### THE DATA
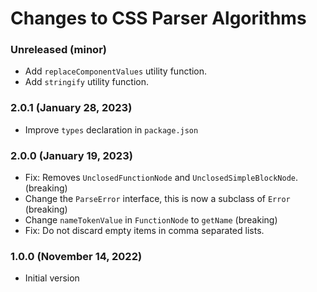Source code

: # Changes to CSS Parser Algorithms

### Unreleased (minor)

- Add `replaceComponentValues` utility function.
- Add `stringify` utility function.

### 2.0.1 (January 28, 2023)

- Improve `types` declaration in `package.json`

### 2.0.0 (January 19, 2023)

- Fix: Removes `UnclosedFunctionNode` and `UnclosedSimpleBlockNode`. (breaking)
- Change the `ParseError` interface, this is now a subclass of `Error` (breaking)
- Change `nameTokenValue` in `FunctionNode` to `getName` (breaking)
- Fix: Do not discard empty items in comma separated lists.

### 1.0.0 (November 14, 2022)

- Initial version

### WORK ORDER
Every line above should be output exactly, except for the pictures.

### EXPECTED OUTPUT
Source code

: # Changes to CSS Parser Algorithms

### Unreleased (minor)

- Add `replaceComponentValues` utility function.
- Add `stringify` utility function.

### 2.0.1 (January 28, 2023)

- Improve `types` declaration in `package.json`

### 2.0.0 (January 19, 2023)

- Fix: Removes `UnclosedFunctionNode` and `UnclosedSimpleBlockNode`. (breaking)
- Change the `ParseError` interface, this is now a subclass of `Error` (breaking)
- Change `nameTokenValue` in `FunctionNode` to `getName` (breaking)
- Fix: Do not discard empty items in comma separated lists.

### 1.0.0 (November 14, 2022)

- Initial version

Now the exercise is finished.